UCC, Disciples executives share solidarity, sympathy with Egyptian partners
Written by Anthony Moujaes, UCC News
Executives of the United Church of Christ and the Christian Church (Disciples of Christ) joined world leaders in mourning the murders of 21 Egyptian Christians, kidnapped by militant Islamists in Libya and executed earlier this week. Amid the anxiety of the most recent killings, those executives reaffirmed their solidarity and expressed condolences to leaders of Egypt’s Christian community.”We were alarmed and saddened, looking with you and surely with their families for answers after this senseless act. We join you in mourning and in prayer for their souls,” said the Rev. James A. Moos and the Rev. Julia Brown Karimu, co-executives of Global Ministries, the shared ministry between the UCC and DoC, in a letter to Egyptian Christian communities on Wednesday, Feb. 18.
The letter was addressed to Pope Tawadros II, patriarch of the Coptic Orthodox Church in Egypt, and the Rev.

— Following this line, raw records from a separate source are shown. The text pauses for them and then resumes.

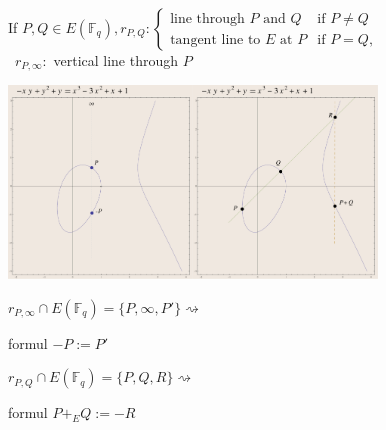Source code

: \documentclass[10pt,handout]{beamer} %
\newcommand{\F}{\mathbb F}
\theoremstyle{definition}
\begin{document}
\begin{frame}

If $P,Q\in E(\F_q), r_{P,Q}:\begin{cases}
                     \text{line through $P$ and }Q &\text{if }P\neq Q\\
                     \text{tangent line to $E$ at }P &\text{if }P=Q,
                    \end{cases}$\\ \ \hfill $r_{P,\infty}:$ vertical line through $P$

\begin{center}
\includegraphics[width=4.9cm]{images/ad15.pdf}\includegraphics[width=4.9cm]{images/add7.pdf}\pause
\end{center}

{$r_{P,\infty}\cap E(\F_q)=\{P,\infty,P'\}$}\hfill$\rightsquigarrow$
{\begin{beamercolorbox}[shadow=true,center,rounded=true,wd=2cm]{formul}
             $-P:=P'$
            \end{beamercolorbox}}\medskip

{$r_{P,Q}\cap E(\F_q)=\{P,Q,R\}$}\hfill$\rightsquigarrow$
{\begin{beamercolorbox}[shadow=true,center,rounded=true,wd=2.9cm]{formul}
$P+_E Q:=-R$
            \end{beamercolorbox}}
\end{frame}
\end{document}
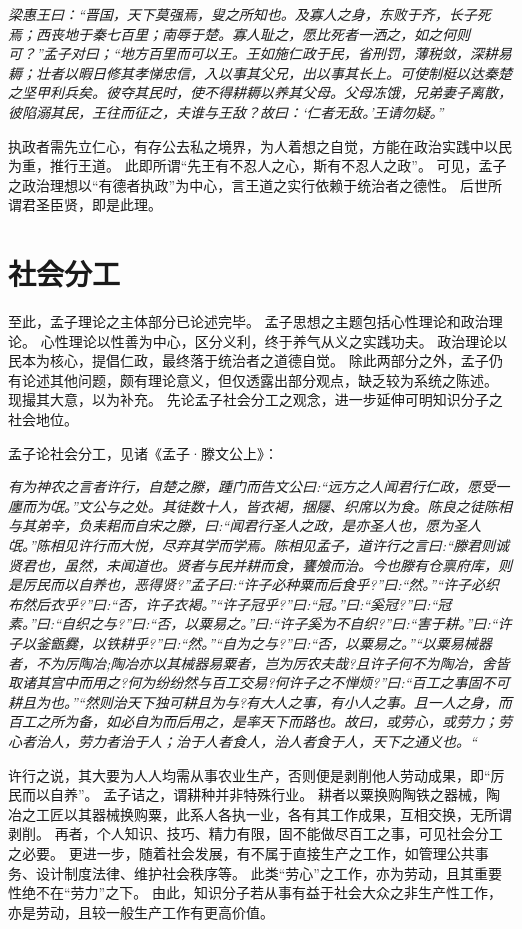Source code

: \documentclass[11pt]{article}
\begin{document}
\textit{梁惠王曰：“晋国，天下莫强焉，叟之所知也。及寡人之身，东败于齐，长子死焉；西丧地于秦七百里；南辱于楚。寡人耻之，愿比死者一洒之，如之何则可？”孟子对曰；“地方百里而可以王。王如施仁政于民，省刑罚，薄税敛，深耕易耨；壮者以暇日修其孝悌忠信，入以事其父兄，出以事其长上。可使制梃以达秦楚之坚甲利兵矣。彼夺其民时，使不得耕耨以养其父母。父母冻饿，兄弟妻子离散，彼陷溺其民，王往而征之，夫谁与王敌？故曰：‘仁者无敌。’王请勿疑。”}

执政者需先立仁心，有存公去私之境界，为人着想之自觉，方能在政治实践中以民为重，推行王道。
此即所谓“先王有不忍人之心，斯有不忍人之政”。
可见，孟子之政治理想以“有德者执政”为中心，言王道之实行依赖于统治者之德性。
后世所谓君圣臣贤，即是此理。
  
\section{社会分工}
至此，孟子理论之主体部分已论述完毕。
孟子思想之主题包括心性理论和政治理论。
心性理论以性善为中心，区分义利，终于养气从义之实践功夫。
政治理论以民本为核心，提倡仁政，最终落于统治者之道德自觉。
除此两部分之外，孟子仍有论述其他问题，颇有理论意义，但仅透露出部分观点，缺乏较为系统之陈述。
现撮其大意，以为补充。
先论孟子社会分工之观念，进一步延伸可明知识分子之社会地位。

\par

孟子论社会分工，见诸《孟子·滕文公上》：

\textit{有为神农之言者许行，自楚之滕，踵门而告文公曰:“远方之人闻君行仁政，愿受一廛而为氓。”文公与之处。其徒数十人，皆衣褐，捆屦、织席以为食。陈良之徒陈相与其弟辛，负耒耜而自宋之滕，曰:“闻君行圣人之政，是亦圣人也，愿为圣人氓。”陈相见许行而大悦，尽弃其学而学焉。陈相见孟子，道许行之言曰:“滕君则诚贤君也，虽然，未闻道也。贤者与民并耕而食，饔飧而治。今也滕有仓禀府库，则是厉民而以自养也，恶得贤?”孟子曰:“许子必种粟而后食乎?”曰:“然。”“许子必织布然后衣乎?”曰:“否，许子衣褐。”“许子冠乎?”曰:“冠。”曰:“奚冠?”曰:“冠素。”曰:“自织之与?”曰:“否，以粟易之。”曰:“许子奚为不自织?”曰:“害于耕。”曰:“许子以釜甑爨，以铁耕乎?”曰:“然。”“自为之与?”曰:“否，以粟易之。”“以粟易械器者，不为厉陶冶;陶冶亦以其械器易粟者，岂为厉农夫哉?且许子何不为陶冶，舍皆取诸其宫中而用之?何为纷纷然与百工交易?何许子之不惮烦?”曰:“百工之事固不可耕且为也。”“然则治天下独可耕且为与?有大人之事，有小人之事。且一人之身，而百工之所为备，如必自为而后用之，是率天下而路也。故曰，或劳心，或劳力；劳心者治人，劳力者治于人；治于人者食人，治人者食于人，天下之通义也。“}

许行之说，其大要为人人均需从事农业生产，否则便是剥削他人劳动成果，即“厉民而以自养”。
孟子诘之，谓耕种并非特殊行业。
耕者以粟换购陶铁之器械，陶冶之工匠以其器械换购粟，此系人各执一业，各有其工作成果，互相交换，无所谓剥削。
再者，个人知识、技巧、精力有限，固不能做尽百工之事，可见社会分工之必要。
更进一步，随着社会发展，有不属于直接生产之工作，如管理公共事务、设计制度法律、维护社会秩序等。
此类“劳心”之工作，亦为劳动，且其重要性绝不在“劳力”之下。
由此，知识分子若从事有益于社会大众之非生产性工作，亦是劳动，且较一般生产工作有更高价值。
  
\end{document}
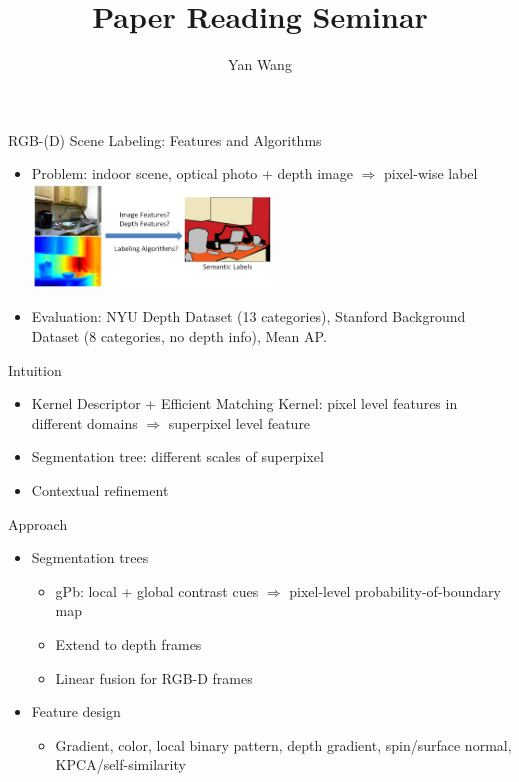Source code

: \documentclass[12pt]{beamer}
\author{Yan Wang}
\title{Paper Reading Seminar}
\subtitle{}
\begin{document}
\begin{frame}[plain]
	\titlepage
\end{frame}

\begin{frame}{RGB-(D) Scene Labeling: Features and Algorithms}
	\begin{itemize}
		\item Problem: indoor scene, optical photo + depth image $\Rightarrow$ pixel-wise label \\
		\medskip
		\includegraphics[width=0.5\textwidth]{fig1.png} \\
		\item Evaluation: NYU Depth Dataset (13 categories), Stanford Background Dataset (8 categories, no depth info), Mean AP.
	\end{itemize}
\end{frame}

\begin{frame}{Intuition}
	\begin{itemize}
		\item Kernel Descriptor + Efficient Matching Kernel: pixel level features in different domains $\Rightarrow$ superpixel level feature
		\item Segmentation tree: different scales of superpixel
		\item Contextual refinement
	\end{itemize}
\end{frame}

\begin{frame}{Approach}
	\begin{itemize}
		\item Segmentation trees
		\begin{itemize}
			\item gPb: local + global contrast cues $\Rightarrow$ pixel-level probability-of-boundary map
			\item Extend to depth frames
			\item Linear fusion for RGB-D frames
		\end{itemize}
		\item Feature design
		\begin{itemize}
			\item Gradient, color, local binary pattern, depth gradient, spin/surface normal, KPCA/self-similarity
		\end{itemize}
	\end{itemize}
\end{frame}
\end{document}
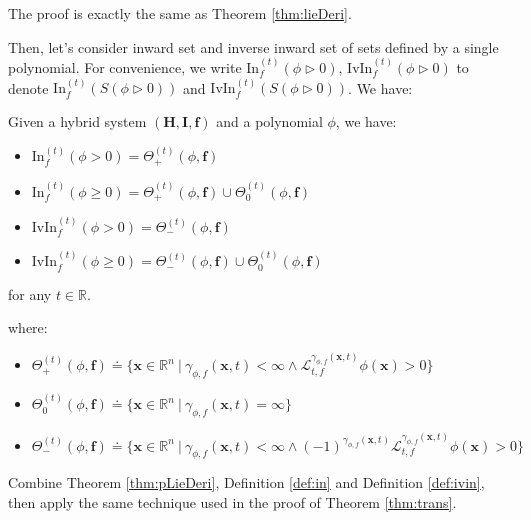 \documentclass{article}
\begin{document}
\begin{Proof}
The proof is exactly the same as Theorem \ref{thm:lieDeri}. 
\end{Proof}

Then, let's consider inward set and inverse inward set of sets defined by a single polynomial. For convenience, we write $\mathrm{In}_f^{(t)}(\phi \rhd 0)$,  $\mathrm{IvIn}_f^{(t)}(\phi \rhd 0)$ to denote $\mathrm{In}_f^{(t)}(S(\phi \rhd 0))$ and $\mathrm{IvIn}_f^{(t)}(S(\phi \rhd 0))$. We have: 

\begin{Theorem}
\label{thm:polyInIvin}
Given a hybrid system $(\boldsymbol{H}, \boldsymbol{I}, \boldsymbol{f})$ and a polynomial $\phi$, we have: 
\begin{itemize}
	\item $\mathrm{In}_f^{(t)}(\phi > 0) = \Theta_+^{(t)}(\phi, \boldsymbol{f})$
	\item $\mathrm{In}_f^{(t)}(\phi \geq 0) = \Theta_+^{(t)}(\phi, \boldsymbol{f}) \cup \Theta_0^{(t)}(\phi, \boldsymbol{f})$
	\item $\mathrm{IvIn}_f^{(t)}(\phi > 0) = \Theta_-^{(t)}(\phi, \boldsymbol{f})$
	\item $\mathrm{IvIn}_f^{(t)}(\phi \geq 0) = \Theta_-^{(t)}(\phi, \boldsymbol{f}) \cup \Theta_0^{(t)}(\phi, \boldsymbol{f})$
\end{itemize}
for any $t \in \mathbb{R}$.

where: 
\begin{itemize}
	\item $\Theta_+^{(t)}(\phi, \boldsymbol{f}) \doteq \{ \boldsymbol{x} \in \mathbb{R}^n\ |\ \gamma_{\phi, f}(\boldsymbol{x}, t) < \infty \wedge \mathcal{L}_{t, f}^{\gamma_{\phi, f}(\boldsymbol{x}, t)} \phi(\boldsymbol{x}) > 0 \}$
	\item $\Theta_0^{(t)}(\phi, \boldsymbol{f}) \doteq \{ \boldsymbol{x} \in \mathbb{R}^n\ |\ \gamma_{\phi, f}(\boldsymbol{x}, t) = \infty\}$
	\item $\Theta_-^{(t)}(\phi, \boldsymbol{f}) \doteq \{ \boldsymbol{x} \in \mathbb{R}^n\ |\ \gamma_{\phi, f}(\boldsymbol{x}, t) < \infty \wedge (-1)^{\gamma_{\phi, f}(\boldsymbol{x}, t)} \mathcal{L}_{t, f}^{\gamma_{\phi, f}(\boldsymbol{x}, t)} \phi(\boldsymbol{x}) > 0 \}$
\end{itemize}
\end{Theorem}

\begin{Proof}
Combine Theorem \ref{thm:pLieDeri}, Definition \ref{def:in} and Definition \ref{def:ivin}, then apply the same technique used in the proof of Theorem \ref{thm:trans}.
\end{Proof}
\end{document}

Safwat al-Biady and the Rev. Andrea Zaki, president and vice president of the Protestant Churches of Egypt.
The 21 victims, who were Coptic Orthodox Christians, were shown in a video of a mass execution by militants of the “Islamic State” (ISIS). The militant group has gained control of large areas in Syria and Iraq, but this latest video of the brutal beheadings of almost a dozen Christians could indicate ISIS, or an ISIS affiliate, has emerged in Northern Africa.
The letter was just made public, since it is a policy of Global Ministries to carefully consider the implications of public witness regarding international concerns, so as to be sensitive to the implications they may have on partners.
Moos and Brown Karimu condemned religiously-motivated killings, telling the Egyptian partners “no faith justifies such violence.” “We are keenly aware, too, that throughout history, religion has been manipulated to justify such heinous acts, with innocent people falling victim,” they added.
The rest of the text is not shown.